Ganglionic Eminence (GE)

A transient structure present in the brain during embryonic and fetal stages of neural development. The GE is located between the thalamus and caudate nucleus and is divided into three subdivisions; namely, the medial, lateral, and caudal ganglionic eminences (MGE, LGE, and CGE, respectively). The GE is a major source of GABAergic interneuron progenitors which give rise to distinct GABAergic interneuron types that sequentially undergo tangential and radial migration prior to reaching their final position in the cortex

In Utero Electroporation (IUE)

A technique utilizing electric pulses for acute gene delivery into live mouse embryos developing in utero. IUE is an invaluable technique for investigating the molecular and cellular mechanisms that guide neural stem cell proliferation, differentiation, migration, and maturation during development

NKX2.1

Homeodomain transcription factor that is expressed in the subpallium, including the MGE and preoptic area. NKX2.1 regulates the formation and patterning of the MGE and is critical for the generation of major GABAergic interneuron subclasses such as parvalbumin- and somatostatin-expressing interneurons

Ventricular Zone (VZ) & Subventricular Zone (SVZ)
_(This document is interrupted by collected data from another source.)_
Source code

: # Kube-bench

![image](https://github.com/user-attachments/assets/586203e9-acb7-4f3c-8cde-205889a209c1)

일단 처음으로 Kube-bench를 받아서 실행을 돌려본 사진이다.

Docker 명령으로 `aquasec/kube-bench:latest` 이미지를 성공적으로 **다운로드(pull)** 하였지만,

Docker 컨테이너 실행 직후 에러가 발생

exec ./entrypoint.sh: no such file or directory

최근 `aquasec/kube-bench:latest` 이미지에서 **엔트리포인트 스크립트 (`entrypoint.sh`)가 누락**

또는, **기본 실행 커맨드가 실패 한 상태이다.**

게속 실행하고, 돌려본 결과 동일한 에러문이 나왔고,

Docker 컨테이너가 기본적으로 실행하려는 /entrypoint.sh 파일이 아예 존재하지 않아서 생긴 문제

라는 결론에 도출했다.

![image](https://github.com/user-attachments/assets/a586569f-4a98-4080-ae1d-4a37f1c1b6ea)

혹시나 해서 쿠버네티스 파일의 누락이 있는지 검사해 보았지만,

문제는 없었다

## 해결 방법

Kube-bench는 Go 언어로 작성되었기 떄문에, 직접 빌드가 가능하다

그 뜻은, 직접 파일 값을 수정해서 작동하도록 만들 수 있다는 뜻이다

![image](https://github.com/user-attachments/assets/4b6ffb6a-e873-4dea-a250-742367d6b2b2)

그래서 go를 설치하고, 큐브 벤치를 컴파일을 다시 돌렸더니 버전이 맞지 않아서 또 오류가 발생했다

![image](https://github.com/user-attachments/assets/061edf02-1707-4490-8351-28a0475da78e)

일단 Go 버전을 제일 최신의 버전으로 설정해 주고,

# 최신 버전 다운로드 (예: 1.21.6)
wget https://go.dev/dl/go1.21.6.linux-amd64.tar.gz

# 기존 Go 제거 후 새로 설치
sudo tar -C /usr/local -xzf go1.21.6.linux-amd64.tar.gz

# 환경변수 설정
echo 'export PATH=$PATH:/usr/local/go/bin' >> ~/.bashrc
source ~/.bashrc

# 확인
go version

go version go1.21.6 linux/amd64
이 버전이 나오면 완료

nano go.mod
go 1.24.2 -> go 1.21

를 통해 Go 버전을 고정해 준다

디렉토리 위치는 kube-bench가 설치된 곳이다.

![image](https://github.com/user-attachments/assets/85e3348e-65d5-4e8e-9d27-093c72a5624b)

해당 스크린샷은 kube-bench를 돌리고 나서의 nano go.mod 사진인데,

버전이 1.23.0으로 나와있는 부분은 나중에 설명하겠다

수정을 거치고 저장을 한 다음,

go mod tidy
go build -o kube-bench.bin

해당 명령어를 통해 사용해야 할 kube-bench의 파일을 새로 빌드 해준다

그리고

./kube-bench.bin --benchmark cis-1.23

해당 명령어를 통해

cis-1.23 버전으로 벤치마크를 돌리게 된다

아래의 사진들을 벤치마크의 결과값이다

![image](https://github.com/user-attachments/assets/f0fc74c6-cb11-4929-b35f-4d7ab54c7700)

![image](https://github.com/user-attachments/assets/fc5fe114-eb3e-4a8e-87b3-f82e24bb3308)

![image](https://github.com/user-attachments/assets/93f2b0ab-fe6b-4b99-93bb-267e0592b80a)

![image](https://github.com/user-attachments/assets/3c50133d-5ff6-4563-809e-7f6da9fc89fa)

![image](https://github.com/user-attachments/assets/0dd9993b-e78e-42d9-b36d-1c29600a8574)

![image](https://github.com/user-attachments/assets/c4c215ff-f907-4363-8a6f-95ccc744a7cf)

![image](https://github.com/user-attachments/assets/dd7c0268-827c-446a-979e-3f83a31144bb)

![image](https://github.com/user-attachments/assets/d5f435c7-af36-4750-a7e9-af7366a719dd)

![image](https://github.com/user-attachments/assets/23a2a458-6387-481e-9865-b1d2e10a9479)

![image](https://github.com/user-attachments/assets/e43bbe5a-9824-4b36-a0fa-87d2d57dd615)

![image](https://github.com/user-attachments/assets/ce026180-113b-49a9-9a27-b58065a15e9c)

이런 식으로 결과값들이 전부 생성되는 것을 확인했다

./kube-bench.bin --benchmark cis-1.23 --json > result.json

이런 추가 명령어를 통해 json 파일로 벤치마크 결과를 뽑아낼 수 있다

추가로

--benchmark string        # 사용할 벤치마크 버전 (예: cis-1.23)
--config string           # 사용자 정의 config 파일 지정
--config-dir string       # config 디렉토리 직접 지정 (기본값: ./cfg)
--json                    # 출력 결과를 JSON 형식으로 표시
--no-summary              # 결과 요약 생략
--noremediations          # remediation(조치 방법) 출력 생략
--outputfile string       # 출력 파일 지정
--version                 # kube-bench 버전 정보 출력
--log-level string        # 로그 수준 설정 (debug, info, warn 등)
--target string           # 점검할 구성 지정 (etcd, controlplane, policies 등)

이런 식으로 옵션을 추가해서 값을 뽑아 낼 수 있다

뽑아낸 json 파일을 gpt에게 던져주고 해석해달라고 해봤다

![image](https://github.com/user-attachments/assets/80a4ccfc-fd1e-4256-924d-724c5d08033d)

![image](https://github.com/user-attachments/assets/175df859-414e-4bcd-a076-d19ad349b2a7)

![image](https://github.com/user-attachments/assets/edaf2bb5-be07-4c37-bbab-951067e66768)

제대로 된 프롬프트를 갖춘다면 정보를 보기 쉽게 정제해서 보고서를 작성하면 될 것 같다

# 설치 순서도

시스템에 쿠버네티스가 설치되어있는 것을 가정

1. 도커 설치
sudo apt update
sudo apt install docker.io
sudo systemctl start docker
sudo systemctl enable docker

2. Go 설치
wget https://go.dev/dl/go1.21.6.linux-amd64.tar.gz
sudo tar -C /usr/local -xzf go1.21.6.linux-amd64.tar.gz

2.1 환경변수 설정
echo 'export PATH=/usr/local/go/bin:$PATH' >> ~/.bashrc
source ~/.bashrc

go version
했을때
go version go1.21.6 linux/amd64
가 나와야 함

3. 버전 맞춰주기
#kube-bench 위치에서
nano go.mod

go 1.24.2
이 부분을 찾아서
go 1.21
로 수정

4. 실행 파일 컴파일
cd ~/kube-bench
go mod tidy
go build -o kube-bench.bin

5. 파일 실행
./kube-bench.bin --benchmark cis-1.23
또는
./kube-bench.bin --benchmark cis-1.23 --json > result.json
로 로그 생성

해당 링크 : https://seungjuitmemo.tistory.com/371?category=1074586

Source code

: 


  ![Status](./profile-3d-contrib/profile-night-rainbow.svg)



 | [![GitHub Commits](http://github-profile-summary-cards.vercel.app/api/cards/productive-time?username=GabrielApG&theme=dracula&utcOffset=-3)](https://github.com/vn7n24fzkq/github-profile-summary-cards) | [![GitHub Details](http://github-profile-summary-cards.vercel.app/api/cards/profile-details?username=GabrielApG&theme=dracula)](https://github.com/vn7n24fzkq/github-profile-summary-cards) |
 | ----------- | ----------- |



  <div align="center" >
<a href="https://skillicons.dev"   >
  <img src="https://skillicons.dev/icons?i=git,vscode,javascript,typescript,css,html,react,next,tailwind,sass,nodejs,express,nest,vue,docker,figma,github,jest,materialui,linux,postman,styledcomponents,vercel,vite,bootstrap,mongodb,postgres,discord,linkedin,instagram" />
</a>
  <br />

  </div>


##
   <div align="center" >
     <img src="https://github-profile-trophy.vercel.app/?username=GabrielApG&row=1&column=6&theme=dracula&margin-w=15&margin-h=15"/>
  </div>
The VZ is a transient embryonic layer of tissue containing neural stem cells, predominantly radial glial progenitor cells, that neighbors the lateral ventricles. Lying adjacent to the VZ is the SVZ, a secondary proliferative zone that contains intermediate neuronal progenitors which continue to divide into post-mitotic neurons. During embryonic and fetal development, neurogenesis, or the generation of new neurons, depletes the parent neural stem cell pool in the VZ, leading to its disappearance, whereas the SVZ is maintained through adulthood.